_EXERCISE REQUIREMENTS_. Look through the records below, count the lines with the word "install", and reply with only the number.

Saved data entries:
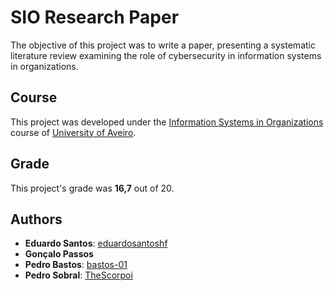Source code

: # SIO Research Paper

The objective of this project was to write a paper, presenting a systematic literature review examining the role of cybersecurity in information systems in organizations.

## Course
This project was developed under the [Information Systems in Organizations](https://www.ua.pt/en/uc/13641) course of [University of Aveiro](https://www.ua.pt/).

## Grade 
This project's grade was **16,7** out of 20.

## Authors
* **Eduardo Santos**: [eduardosantoshf](https://github.com/eduardosantoshf)
* **Gonçalo Passos**
* **Pedro Bastos**: [bastos-01](https://github.com/bastos-01)
* **Pedro Sobral**: [TheScorpoi](https://github.com/TheScorpoi)
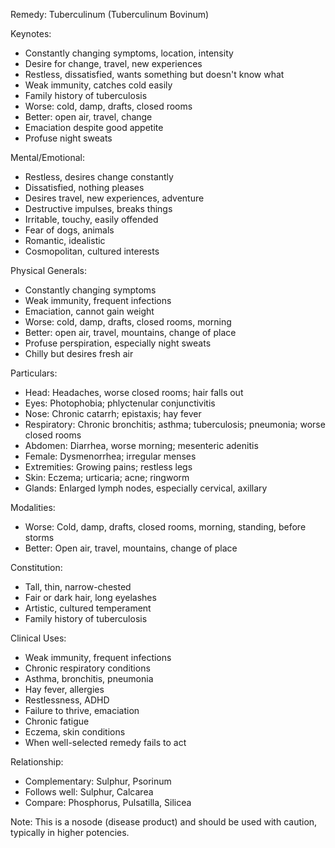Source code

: Remedy: Tuberculinum (Tuberculinum Bovinum)

Keynotes:
- Constantly changing symptoms, location, intensity
- Desire for change, travel, new experiences
- Restless, dissatisfied, wants something but doesn't know what
- Weak immunity, catches cold easily
- Family history of tuberculosis
- Worse: cold, damp, drafts, closed rooms
- Better: open air, travel, change
- Emaciation despite good appetite
- Profuse night sweats

Mental/Emotional:
- Restless, desires change constantly
- Dissatisfied, nothing pleases
- Desires travel, new experiences, adventure
- Destructive impulses, breaks things
- Irritable, touchy, easily offended
- Fear of dogs, animals
- Romantic, idealistic
- Cosmopolitan, cultured interests

Physical Generals:
- Constantly changing symptoms
- Weak immunity, frequent infections
- Emaciation, cannot gain weight
- Worse: cold, damp, drafts, closed rooms, morning
- Better: open air, travel, mountains, change of place
- Profuse perspiration, especially night sweats
- Chilly but desires fresh air

Particulars:
- Head: Headaches, worse closed rooms; hair falls out
- Eyes: Photophobia; phlyctenular conjunctivitis
- Nose: Chronic catarrh; epistaxis; hay fever
- Respiratory: Chronic bronchitis; asthma; tuberculosis; pneumonia; worse closed rooms
- Abdomen: Diarrhea, worse morning; mesenteric adenitis
- Female: Dysmenorrhea; irregular menses
- Extremities: Growing pains; restless legs
- Skin: Eczema; urticaria; acne; ringworm
- Glands: Enlarged lymph nodes, especially cervical, axillary

Modalities:
- Worse: Cold, damp, drafts, closed rooms, morning, standing, before storms
- Better: Open air, travel, mountains, change of place

Constitution:
- Tall, thin, narrow-chested
- Fair or dark hair, long eyelashes
- Artistic, cultured temperament
- Family history of tuberculosis

Clinical Uses:
- Weak immunity, frequent infections
- Chronic respiratory conditions
- Asthma, bronchitis, pneumonia
- Hay fever, allergies
- Restlessness, ADHD
- Failure to thrive, emaciation
- Chronic fatigue
- Eczema, skin conditions
- When well-selected remedy fails to act

Relationship:
- Complementary: Sulphur, Psorinum
- Follows well: Sulphur, Calcarea
- Compare: Phosphorus, Pulsatilla, Silicea

Note: This is a nosode (disease product) and should be used with caution, typically in higher potencies.
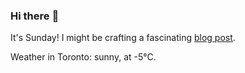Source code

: ### Hi there :wave:

It's Sunday! I might be crafting a fascinating [blog post](https://benjaminwuethrich.dev).

Weather in Toronto: sunny, at -5°C.
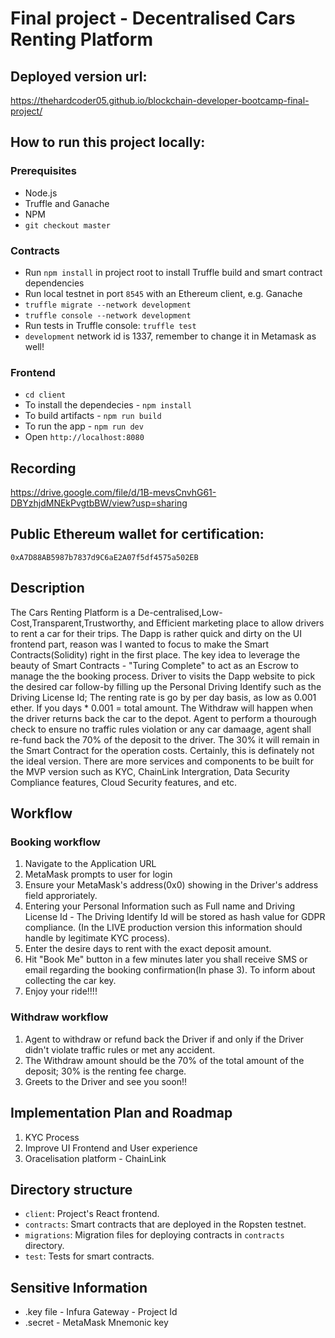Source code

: # Final project - Decentralised Cars Renting Platform

## Deployed version url:

https://thehardcoder05.github.io/blockchain-developer-bootcamp-final-project/

## How to run this project locally:

### Prerequisites

- Node.js 
- Truffle and Ganache
- NPM
- `git checkout master`

### Contracts

- Run `npm install` in project root to install Truffle build and smart contract dependencies
- Run local testnet in port `8545` with an Ethereum client, e.g. Ganache
- `truffle migrate --network development`
- `truffle console --network development`
- Run tests in Truffle console: `truffle test`
- `development` network id is 1337, remember to change it in Metamask as well!

### Frontend

- `cd client`
- To install the dependecies - `npm install`
- To build artifacts - `npm run build`
- To run the app - `npm run dev`
- Open `http://localhost:8080`


## Recording

https://drive.google.com/file/d/1B-mevsCnvhG61-DBYzhjdMNEkPvgtbBW/view?usp=sharing


## Public Ethereum wallet for certification:

`0xA7D88AB5987b7837d9C6aE2A07f5df4575a502EB`

## Description

The Cars Renting Platform is a De-centralised,Low-Cost,Transparent,Trustworthy, and Efficient marketing place to allow drivers to rent a car for their trips. The Dapp is rather quick and dirty on the UI frontend part, reason was I wanted to focus to make the Smart Contracts(Solidity) right in the first place. The key idea to leverage the beauty of Smart Contracts - "Turing Complete" to act as an Escrow to manage the the booking process. Driver to visits the Dapp website to pick the desired car follow-by filling up the Personal Driving Identify such as the Driving License Id; The renting rate is go by per day basis, as low as 0.001 ether. If you days * 0.001 = total amount. 
The Withdraw will happen when the driver returns back the car to the depot. Agent to perform a thourough check to ensure no traffic rules violation or any car damaage, agent shall re-fund back the 70% of the deposit to the driver. The 30% it will remain in the Smart Contract for the operation costs. 
Certainly, this is definately not the ideal version. There are more services and components to be built for the MVP version such as KYC, ChainLink Intergration, Data Security Compliance features, Cloud Security features, and etc. 


## Workflow
### Booking workflow
1. Navigate to the Application URL
2. MetaMask prompts to user for login
3. Ensure your MetaMask's address(0x0) showing in the Driver's address field approriately.
4. Entering your Personal Information such as Full name and Driving License Id - The Driving Identify Id will be stored as hash value for GDPR compliance. (In the LIVE production version this information should handle by legitimate KYC process).
5. Enter the desire days to rent with the exact deposit amount.
6. Hit "Book Me" button in a few minutes later you shall receive SMS or email regarding the booking confirmation(In phase 3). To inform about collecting the car key.
7. Enjoy your ride!!!!

### Withdraw workflow
1. Agent to withdraw or refund back the Driver if and only if the Driver didn't violate traffic rules or met any accident.
2. The Withdraw amount should be the 70% of the total amount of the deposit; 30% is the renting fee charge. 
3. Greets to the Driver and see you soon!!


## Implementation Plan and Roadmap

1. KYC Process
2. Improve UI Frontend and User experience
3. Oracelisation platform - ChainLink

## Directory structure

- `client`: Project's React frontend.
- `contracts`: Smart contracts that are deployed in the Ropsten testnet.
- `migrations`: Migration files for deploying contracts in `contracts` directory.
- `test`: Tests for smart contracts.

## Sensitive Information

- .key file - Infura Gateway - Project Id
- .secret - MetaMask Mnemonic key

_YOUR RESPONSE_. 2